Snapshots of Costa Rica (1)

Weather Report
There are two things that I am not very good at: weather and relationships. The latter is well-documented (permanently over-cast with occasional outbreaks of sunshine or thunder). But my Rain King skills are less familiar.

Basically, I can make it rain anywhere, anywhere at all. And I'm not just talking drizzle.

On a trip across the Sahara, I tipped up in Tamanrasset. Middle of nowhere. Hadn't rained for 25 years. But as soon as I approached, small cumuli nimbus started blotting the skies. In minutes it was bucketing down and didn't stop for three days.

Camping once in the Basque Country, it rained so hard that the Red Cross had to be called in to run soup kitchens for people who had lost their homes in the floods. Bilbao was under water. The National Guard were out to shoot looters.

At LAPT Rio, it rained non-stop. Desolate qualifiers, busted out of the main event, roamed the Intercontinental looking for something to do or locked themselves in their rooms to wait out the storm.
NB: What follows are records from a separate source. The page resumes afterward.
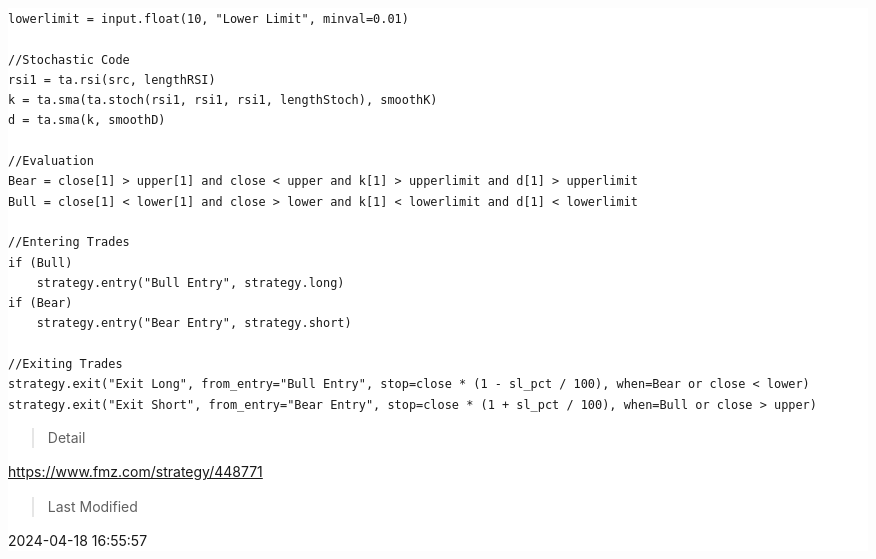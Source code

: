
 ``` pinescript
lowerlimit = input.float(10, "Lower Limit", minval=0.01)

//Stochastic Code
rsi1 = ta.rsi(src, lengthRSI)
k = ta.sma(ta.stoch(rsi1, rsi1, rsi1, lengthStoch), smoothK)
d = ta.sma(k, smoothD)

//Evaluation
Bear = close[1] > upper[1] and close < upper and k[1] > upperlimit and d[1] > upperlimit
Bull = close[1] < lower[1] and close > lower and k[1] < lowerlimit and d[1] < lowerlimit

//Entering Trades
if (Bull)
    strategy.entry("Bull Entry", strategy.long)
if (Bear)
    strategy.entry("Bear Entry", strategy.short)

//Exiting Trades
strategy.exit("Exit Long", from_entry="Bull Entry", stop=close * (1 - sl_pct / 100), when=Bear or close < lower)
strategy.exit("Exit Short", from_entry="Bear Entry", stop=close * (1 + sl_pct / 100), when=Bull or close > upper)

```

> Detail

https://www.fmz.com/strategy/448771

> Last Modified

2024-04-18 16:55:57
What they didn't know, and which I thought best not to tell them, was that they would have to wait for me to leave for things to get any better.

So too in Costa Rica. Prior to departure, I checked the weather forecasts obsessively to see if there was any way round what I was seeing on screen: a plethora of icons which meant anything from "heavy rain" to "thunderstorms". Just before catching my flight, I had one last look (I have dozens of weather pages book-marked in the hopes that at least one is being optimistic). First up was the BBC with a news story saying that it had rained so much in Costa Rica that people were dying in mud-slides. Red Cross back in. More soup. The Rain King does it again.